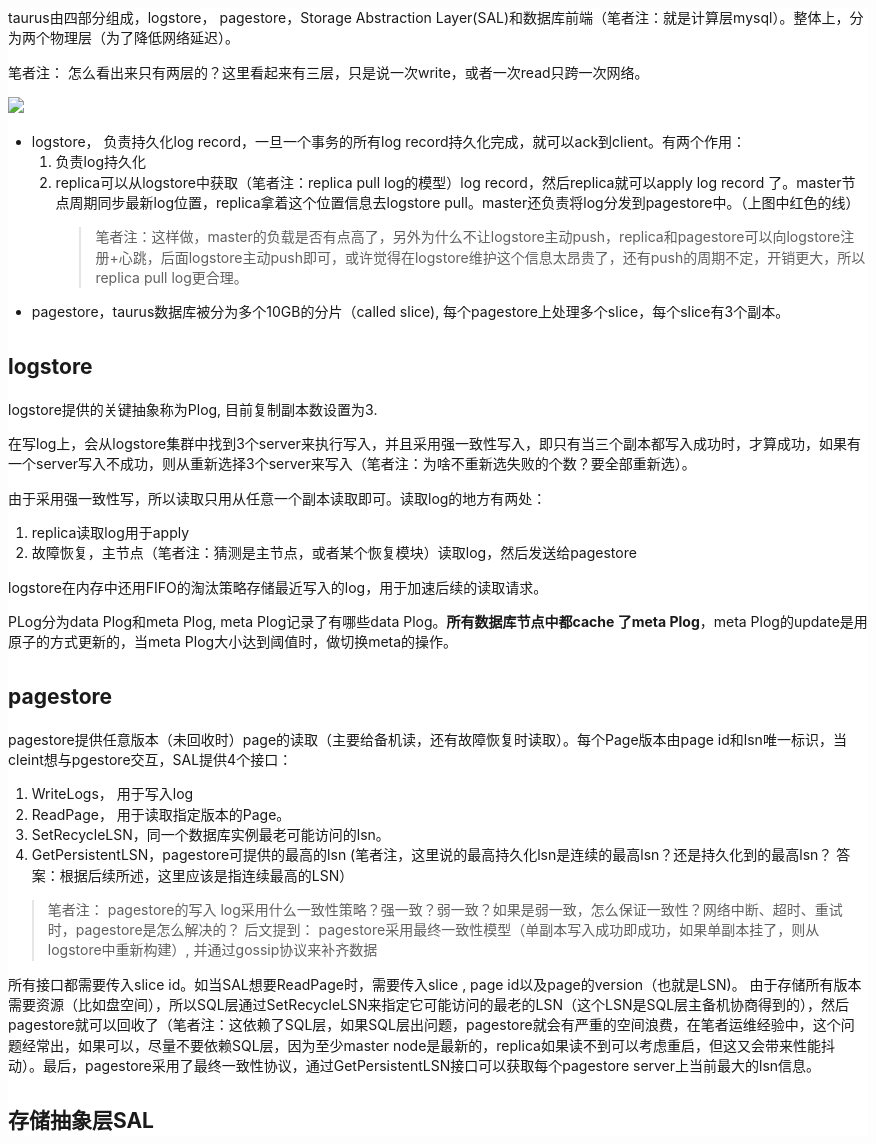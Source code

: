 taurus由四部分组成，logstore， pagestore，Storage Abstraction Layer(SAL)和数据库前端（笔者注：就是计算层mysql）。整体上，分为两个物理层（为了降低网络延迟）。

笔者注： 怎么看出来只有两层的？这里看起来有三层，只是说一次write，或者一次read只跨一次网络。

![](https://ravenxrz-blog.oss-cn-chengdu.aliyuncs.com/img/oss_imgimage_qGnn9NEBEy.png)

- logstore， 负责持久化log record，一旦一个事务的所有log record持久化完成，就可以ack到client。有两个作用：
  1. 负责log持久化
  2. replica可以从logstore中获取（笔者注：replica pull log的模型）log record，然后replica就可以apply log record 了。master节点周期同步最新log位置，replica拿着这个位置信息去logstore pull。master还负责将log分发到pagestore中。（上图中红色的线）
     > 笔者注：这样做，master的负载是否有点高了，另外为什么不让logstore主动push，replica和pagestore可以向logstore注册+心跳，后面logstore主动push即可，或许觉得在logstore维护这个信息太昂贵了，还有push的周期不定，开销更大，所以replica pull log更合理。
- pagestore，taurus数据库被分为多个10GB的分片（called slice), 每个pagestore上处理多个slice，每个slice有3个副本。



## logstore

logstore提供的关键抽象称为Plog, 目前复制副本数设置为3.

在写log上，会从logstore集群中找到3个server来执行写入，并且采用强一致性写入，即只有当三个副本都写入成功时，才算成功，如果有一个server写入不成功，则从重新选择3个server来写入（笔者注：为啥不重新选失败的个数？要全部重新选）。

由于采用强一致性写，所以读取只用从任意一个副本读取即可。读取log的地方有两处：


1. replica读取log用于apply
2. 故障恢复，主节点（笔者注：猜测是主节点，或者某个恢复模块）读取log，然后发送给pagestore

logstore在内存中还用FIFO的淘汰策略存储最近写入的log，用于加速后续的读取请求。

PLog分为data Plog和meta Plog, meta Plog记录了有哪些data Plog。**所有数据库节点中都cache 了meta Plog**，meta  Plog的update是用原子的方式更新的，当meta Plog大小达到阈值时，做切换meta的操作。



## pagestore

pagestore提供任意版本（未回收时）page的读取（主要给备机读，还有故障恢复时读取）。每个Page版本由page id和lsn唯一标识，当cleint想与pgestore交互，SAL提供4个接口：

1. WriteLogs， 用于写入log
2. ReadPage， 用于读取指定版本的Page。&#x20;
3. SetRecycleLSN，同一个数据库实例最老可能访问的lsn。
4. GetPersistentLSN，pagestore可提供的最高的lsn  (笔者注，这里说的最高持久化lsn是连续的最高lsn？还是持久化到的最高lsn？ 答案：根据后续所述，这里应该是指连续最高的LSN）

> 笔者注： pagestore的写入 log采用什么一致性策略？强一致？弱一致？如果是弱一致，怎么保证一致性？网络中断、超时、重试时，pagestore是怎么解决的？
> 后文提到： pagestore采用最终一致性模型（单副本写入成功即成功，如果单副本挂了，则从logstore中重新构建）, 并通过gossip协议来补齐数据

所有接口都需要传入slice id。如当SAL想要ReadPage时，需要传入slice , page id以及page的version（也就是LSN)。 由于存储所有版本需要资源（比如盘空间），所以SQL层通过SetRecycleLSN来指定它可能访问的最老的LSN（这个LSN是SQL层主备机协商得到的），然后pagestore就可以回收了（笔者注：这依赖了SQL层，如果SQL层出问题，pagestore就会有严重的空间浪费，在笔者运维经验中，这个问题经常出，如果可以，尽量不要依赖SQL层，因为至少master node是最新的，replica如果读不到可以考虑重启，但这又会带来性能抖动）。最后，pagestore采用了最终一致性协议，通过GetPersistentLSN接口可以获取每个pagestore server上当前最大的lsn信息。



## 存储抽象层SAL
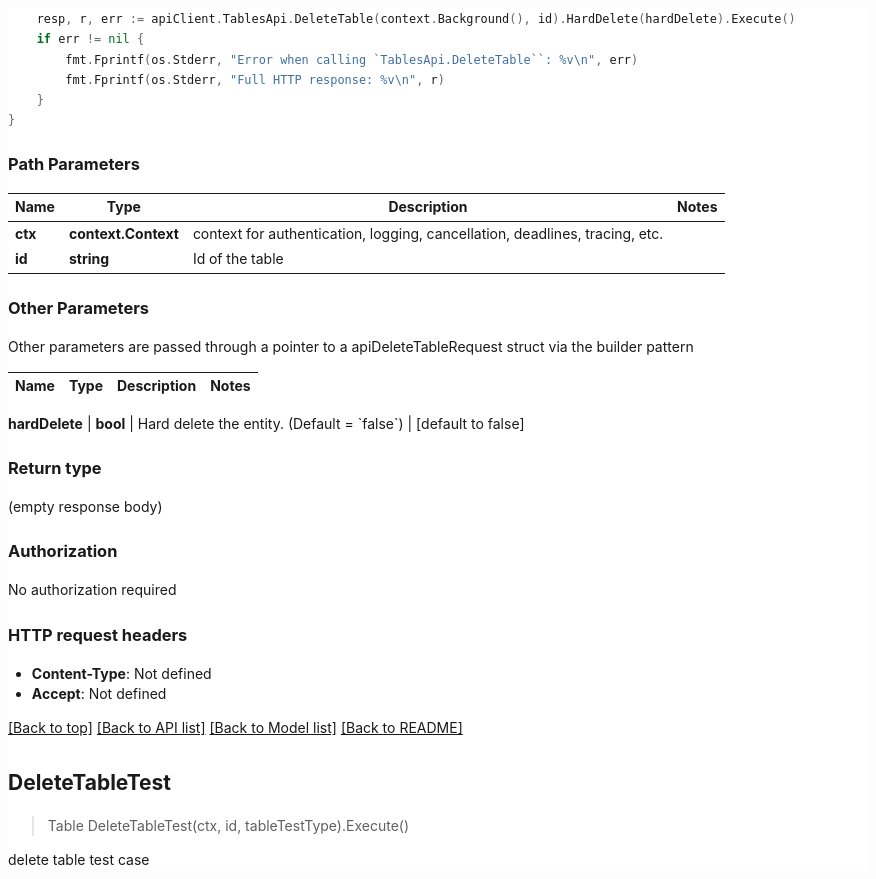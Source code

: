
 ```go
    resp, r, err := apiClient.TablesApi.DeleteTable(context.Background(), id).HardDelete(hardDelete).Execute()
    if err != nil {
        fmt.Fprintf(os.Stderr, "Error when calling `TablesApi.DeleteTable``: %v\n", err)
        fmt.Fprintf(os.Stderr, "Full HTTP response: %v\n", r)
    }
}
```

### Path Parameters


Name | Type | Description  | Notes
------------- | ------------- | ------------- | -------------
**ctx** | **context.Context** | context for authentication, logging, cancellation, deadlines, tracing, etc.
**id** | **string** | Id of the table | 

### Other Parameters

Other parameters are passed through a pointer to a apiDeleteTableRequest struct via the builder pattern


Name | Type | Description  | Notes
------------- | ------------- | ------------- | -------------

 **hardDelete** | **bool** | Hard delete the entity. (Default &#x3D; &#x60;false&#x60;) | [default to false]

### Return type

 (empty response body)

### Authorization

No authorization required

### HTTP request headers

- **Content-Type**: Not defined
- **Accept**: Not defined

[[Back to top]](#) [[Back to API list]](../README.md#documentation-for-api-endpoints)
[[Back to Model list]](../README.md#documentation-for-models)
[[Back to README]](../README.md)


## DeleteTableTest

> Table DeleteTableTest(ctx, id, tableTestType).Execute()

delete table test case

★ ★ ★ ★ ★ ★ ★

EXERCISE →
Everything from the line containing "Other parameters are" down to the last line of the entries is to be returned exactly, both ends included, and nothing beyond it.

RESULT OF THIS EXERCISE →
Other parameters are passed through a pointer to a apiDeleteTableRequest struct via the builder pattern


Name | Type | Description  | Notes
------------- | ------------- | ------------- | -------------

 **hardDelete** | **bool** | Hard delete the entity. (Default &#x3D; &#x60;false&#x60;) | [default to false]

### Return type

 (empty response body)

### Authorization

No authorization required

### HTTP request headers

- **Content-Type**: Not defined
- **Accept**: Not defined

[[Back to top]](#) [[Back to API list]](../README.md#documentation-for-api-endpoints)
[[Back to Model list]](../README.md#documentation-for-models)
[[Back to README]](../README.md)


## DeleteTableTest

> Table DeleteTableTest(ctx, id, tableTestType).Execute()

delete table test case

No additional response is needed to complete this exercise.